Три лица одного преступления. Жанровая полифония «Рафферти»
Аранович строит повествование нелинейно не во времени, но в жанре. Каждая из трех серий — это отдельный взгляд на историю, отдельный инструмент для препарирования реальности.
Первая серия — это изысканный юридический триллер, предвосхищающий лучшие экранизации Джона Гришема («Фирма»). Здесь кипят страсти в залах суда и залах заседаний. Это битва умов, игра в поддавки с правосудием. Рафферти предстает перед комиссией, и мы видим его виртуозную игру, его умение уходить от ударов, сдавать пешек ради сохранения фигур. Это кино про слова и подтексты, где каждое показание может стать либо билетом в кресло босса, либо заказом на убийство.
Вторая серия — сердце фильма, его нуарная сердцевина. Здесь господствуют тени, дождь, мокрый асфальт и беспощадная жестокость. Это время подручных, таких как Томми Фарричетти. Именно здесь мы видим ту самую «технологию» преступного мира, описанную Уайтом. Вымогательство, рэкет, физическое устранение. Ключевой эпизод — расправа с профсоюзным активистом Клодом Мэрксом, заподозренным в симпатиях к коммунистам. Ему не просто угрожают — ему плещут кислотой в лицо. Эта сцена, снятая с почти документальной холодностью, бьет сильнее любой пропаганды. Кислота здесь — метафора бесчеловечности системы, которая стирает лица, индивидуальность и саму жизнь, если они мешают денежному потоку.
Третья серия — это уже политическая драма с элементами трагедии. Рафферти, думавший, что он игрок, понимает, что он лишь пешка. Законы, которые он так ловко обходил, смыкаются вокруг него, но не в виде правосудия, а в виде пуль на ступенях Сената. Его смерть — не героическая гибель киногероя, а убой скота, хладнокровная зачистка. И разбивающиеся очки — последний штрих, окончательно лишающий этот момент какого-либо пафоса.
Такое жанровое расслоение позволило Арановичу избежать упрощения. Фильм говорил со зрителем на разных языках: язык интриги, язык насилия и язык рока. Вместе они создавали объемную картину мира, где преступление — не отклонение, а норма функционирования элит.
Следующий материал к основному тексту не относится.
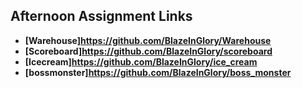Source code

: ## Afternoon Assignment Links

* **[Warehouse]https://github.com/BlazeInGlory/Warehouse**
* **[Scoreboard]https://github.com/BlazeInGlory/scoreboard**
* **[Icecream]https://github.com/BlazeInGlory/ice_cream**
* **[bossmonster]https://github.com/BlazeInGlory/boss_monster**
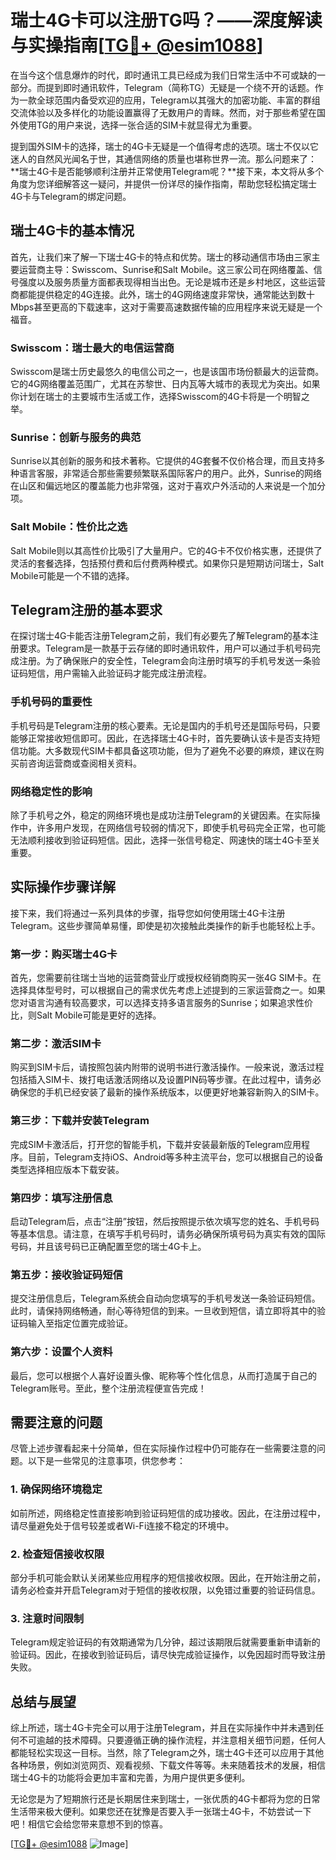 # 瑞士4G卡可以注册TG吗？——深度解读与实操指南[[TG💪+ @esim1088](https://t.me/s/esim1088)]

在当今这个信息爆炸的时代，即时通讯工具已经成为我们日常生活中不可或缺的一部分。而提到即时通讯软件，Telegram（简称TG）无疑是一个绕不开的话题。作为一款全球范围内备受欢迎的应用，Telegram以其强大的加密功能、丰富的群组交流体验以及多样化的功能设置赢得了无数用户的青睐。然而，对于那些希望在国外使用TG的用户来说，选择一张合适的SIM卡就显得尤为重要。

提到国外SIM卡的选择，瑞士的4G卡无疑是一个值得考虑的选项。瑞士不仅以它迷人的自然风光闻名于世，其通信网络的质量也堪称世界一流。那么问题来了：**瑞士4G卡是否能够顺利注册并正常使用Telegram呢？**接下来，本文将从多个角度为您详细解答这一疑问，并提供一份详尽的操作指南，帮助您轻松搞定瑞士4G卡与Telegram的绑定问题。

## 瑞士4G卡的基本情况

首先，让我们来了解一下瑞士4G卡的特点和优势。瑞士的移动通信市场由三家主要运营商主导：Swisscom、Sunrise和Salt Mobile。这三家公司在网络覆盖、信号强度以及服务质量方面都表现得相当出色。无论是城市还是乡村地区，这些运营商都能提供稳定的4G连接。此外，瑞士的4G网络速度非常快，通常能达到数十Mbps甚至更高的下载速率，这对于需要高速数据传输的应用程序来说无疑是一个福音。

### Swisscom：瑞士最大的电信运营商

Swisscom是瑞士历史最悠久的电信公司之一，也是该国市场份额最大的运营商。它的4G网络覆盖范围广，尤其在苏黎世、日内瓦等大城市的表现尤为突出。如果你计划在瑞士的主要城市生活或工作，选择Swisscom的4G卡将是一个明智之举。

### Sunrise：创新与服务的典范

Sunrise以其创新的服务和技术著称。它提供的4G套餐不仅价格合理，而且支持多种语言客服，非常适合那些需要频繁联系国际客户的用户。此外，Sunrise的网络在山区和偏远地区的覆盖能力也非常强，这对于喜欢户外活动的人来说是一个加分项。

### Salt Mobile：性价比之选

Salt Mobile则以其高性价比吸引了大量用户。它的4G卡不仅价格实惠，还提供了灵活的套餐选择，包括预付费和后付费两种模式。如果你只是短期访问瑞士，Salt Mobile可能是一个不错的选择。

## Telegram注册的基本要求

在探讨瑞士4G卡能否注册Telegram之前，我们有必要先了解Telegram的基本注册要求。Telegram是一款基于云存储的即时通讯软件，用户可以通过手机号码完成注册。为了确保账户的安全性，Telegram会向注册时填写的手机号发送一条验证码短信，用户需输入此验证码才能完成注册流程。

### 手机号码的重要性

手机号码是Telegram注册的核心要素。无论是国内的手机号还是国际号码，只要能够正常接收短信即可。因此，在选择瑞士4G卡时，首先要确认该卡是否支持短信功能。大多数现代SIM卡都具备这项功能，但为了避免不必要的麻烦，建议在购买前咨询运营商或查阅相关资料。

### 网络稳定性的影响

除了手机号之外，稳定的网络环境也是成功注册Telegram的关键因素。在实际操作中，许多用户发现，在网络信号较弱的情况下，即使手机号码完全正常，也可能无法顺利接收到验证码短信。因此，选择一张信号稳定、网速快的瑞士4G卡至关重要。

## 实际操作步骤详解

接下来，我们将通过一系列具体的步骤，指导您如何使用瑞士4G卡注册Telegram。这些步骤简单易懂，即使是初次接触此类操作的新手也能轻松上手。

### 第一步：购买瑞士4G卡

首先，您需要前往瑞士当地的运营商营业厅或授权经销商购买一张4G SIM卡。在选择具体型号时，可以根据自己的需求优先考虑上述提到的三家运营商之一。如果您对语言沟通有较高要求，可以选择支持多语言服务的Sunrise；如果追求性价比，则Salt Mobile可能是更好的选择。

### 第二步：激活SIM卡

购买到SIM卡后，请按照包装内附带的说明书进行激活操作。一般来说，激活过程包括插入SIM卡、拨打电话激活网络以及设置PIN码等步骤。在此过程中，请务必确保您的手机已经安装了最新的操作系统版本，以便更好地兼容新购入的SIM卡。

### 第三步：下载并安装Telegram

完成SIM卡激活后，打开您的智能手机，下载并安装最新版的Telegram应用程序。目前，Telegram支持iOS、Android等多种主流平台，您可以根据自己的设备类型选择相应版本下载安装。

### 第四步：填写注册信息

启动Telegram后，点击“注册”按钮，然后按照提示依次填写您的姓名、手机号码等基本信息。请注意，在填写手机号码时，请务必确保所填号码为真实有效的国际号码，并且该号码已正确配置至您的瑞士4G卡上。

### 第五步：接收验证码短信

提交注册信息后，Telegram系统会自动向您填写的手机号发送一条验证码短信。此时，请保持网络畅通，耐心等待短信的到来。一旦收到短信，请立即将其中的验证码输入至指定位置完成验证。

### 第六步：设置个人资料

最后，您可以根据个人喜好设置头像、昵称等个性化信息，从而打造属于自己的Telegram账号。至此，整个注册流程便宣告完成！

## 需要注意的问题

尽管上述步骤看起来十分简单，但在实际操作过程中仍可能存在一些需要注意的问题。以下是一些常见的注意事项，供您参考：

### 1. 确保网络环境稳定

如前所述，网络稳定性直接影响到验证码短信的成功接收。因此，在注册过程中，请尽量避免处于信号较差或者Wi-Fi连接不稳定的环境中。

### 2. 检查短信接收权限

部分手机可能会默认关闭某些应用程序的短信接收权限。因此，在开始注册之前，请务必检查并开启Telegram对于短信的接收权限，以免错过重要的验证码信息。

### 3. 注意时间限制

Telegram规定验证码的有效期通常为几分钟，超过该期限后就需要重新申请新的验证码。因此，在接收到验证码后，请尽快完成验证操作，以免因超时而导致注册失败。

## 总结与展望

综上所述，瑞士4G卡完全可以用于注册Telegram，并且在实际操作中并未遇到任何不可逾越的技术障碍。只要遵循正确的操作流程，并注意相关细节问题，任何人都能轻松实现这一目标。当然，除了Telegram之外，瑞士4G卡还可以应用于其他各种场景，例如浏览网页、观看视频、下载文件等等。未来随着技术的发展，相信瑞士4G卡的功能将会更加丰富和完善，为用户提供更多便利。

无论您是为了短期旅行还是长期居住来到瑞士，一张优质的4G卡都将为您的日常生活带来极大便利。如果您还在犹豫是否要入手一张瑞士4G卡，不妨尝试一下吧！相信它会给您带来意想不到的惊喜。

[[TG💪+ @esim1088](https://t.me/s/esim1088) ![Image](https://i.postimg.cc/4NQfJmqS/Snipaste-2025-05-13-00-14-12.png)]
Лицо зла. Джигарханян и советский ответ Де Ниро
Отдельная вселенная «Рафферти» — это актерские работы. Аранович собрал блистательный ансамбль, но два имени стоят особняком. Армен Джигарханян в роли Томми Фарричетти — это откровение. Если Роберт Де Ниро в «Ирландце» спустя десятилетия создаст образ наемного убийцы как уставшего, задумчивого философа насилия, то Джигарханян играет иную грань. Его Фарричетти — это функция. У него почти нет слов, нет рефлексии. Он появляется в кадре как воплощенная угроза, как сгусток темной энергии. Сцена с пасьянсом из итальянских карт — не просто этнографическая деталь, а символ его чуждости, его принадлежности к иному, теневому миру. Он не злодей с шекспировской трагедией, он — инструмент. И когда этот инструмент приводит приговор в исполнение на ступенях Сената, это производит гораздо более жуткое впечатление, чем любая эмоциональная сцена. Джигарханян играет саму неотвратимость.
Не менее интересен выбор на женскую роль. Евгения Симонова, с ее хрупкостью и лиризмом, сыгравшая клубную певицу, — это столкновение миров. Ее героиня — типичная «роковая женщина» нуара, но сыгранная актрисой, воплощавшей для советского зрителя чистоту и нежность. Рафферти обращается с ней как с вещью, подкладывая под «нужных людей». И в этой грубости, в этом циничном использовании красоты — приговор системе, где женщина — лишь приз для победителя или разменная монета. Симонова вносит в эту роль боль и растерянность, которых так не хватало бы голливудской старлетке. Она показывает жертву не как символ, а как живого человека.
Деталь как аргумент. Точность вопреки пропаганде
Интересно, что при всей идеологической нагрузке, создатели фильма проявили удивительную скрупулезность в деталях. Та самая сцена с итальянскими картами — не просто дань уважения. Это знак понимания того, что американская мафия — явление с глубокими этническими корнями, что она пришла из Сицилии, принеся с собой свои ритуалы и символы. Это уровень антропологического наблюдения, не свойственный агитпропу.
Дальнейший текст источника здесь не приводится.